THE Bangko Sentral ng Pilipinas (BSP) will likely keep benchmark rates steady at its review this week, with policy makers preferring to ensure that inflation maintains its downward trend, analysts said in a BusinessWorld poll.

Six out of 10 economists polled by BusinessWorld said the BSP is expected to leave rates untouched as its policy-making Monetary Board meets on Thursday, with the rest predicting another 25-basis-point (bp) reduction in benchmark yields.

Analysts’ expectations on monetary policy action

“I don’t see a rate cut for the BSP Monetary Board meeting this month. I think that the anticipated Fed rate cut gives them additional room to wait as markets price these data in,” Sun Life Financial economist Patrick M. Ella said in an e-mail.

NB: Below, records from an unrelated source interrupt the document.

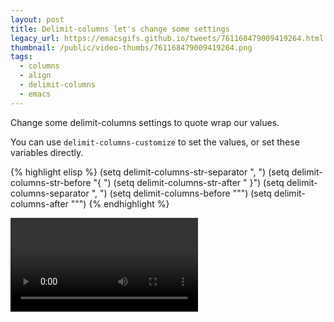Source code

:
 ```yaml
---
layout: post
title: Delimit-columns let's change some settings
legacy_url: https://emacsgifs.github.io/tweets/761168479009419264.html
thumbnail: /public/video-thumbs/761168479009419264.png
tags:
  - columns
  - align
  - delimit-columns
  - emacs
---
```


Change some delimit-columns settings to quote wrap our values.

You can use `delimit-columns-customize` to set the values, or set these variables directly.

{% highlight elisp %}
(setq delimit-columns-str-separator ", ")
(setq delimit-columns-str-before "{ ")
(setq delimit-columns-str-after " }")
(setq delimit-columns-separator ", ")
(setq delimit-columns-before "\"")
(setq delimit-columns-after "\"")
{% endhighlight %}

<video controls autoplay loop>
  <source src="/public/videos/761168479009419264.mp4" type="video/mp4">
    Sorry your browser does not support the video tag, maybe time to upgrade?
</video>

Nicholas Antonio T. Mapa, senior economist at ING Bank NV-Manila Branch, said despite BSP Governor Benjamin E. Diokno’s recent rhetoric on further cuts to policy rates and banks’ reserve requirement ratios, the central bank will likely pause to see the effect of recent easing moves and remain data-dependent.

“(The BSP chief) has deemed rate cuts and monetary easing as ‘inevitable’ but he stuck to script by also promising that adjustments would be data-dependent and engineered by evidence. And although we agree that the May upside surprise will likely be a blip in the downward path for inflation, we expect BSP to take stock of the latest data and to also simultaneously gauge the impact of its recent double-barrelled easing (cut to RRP and reduction in RRR),” Mr. Mapa said.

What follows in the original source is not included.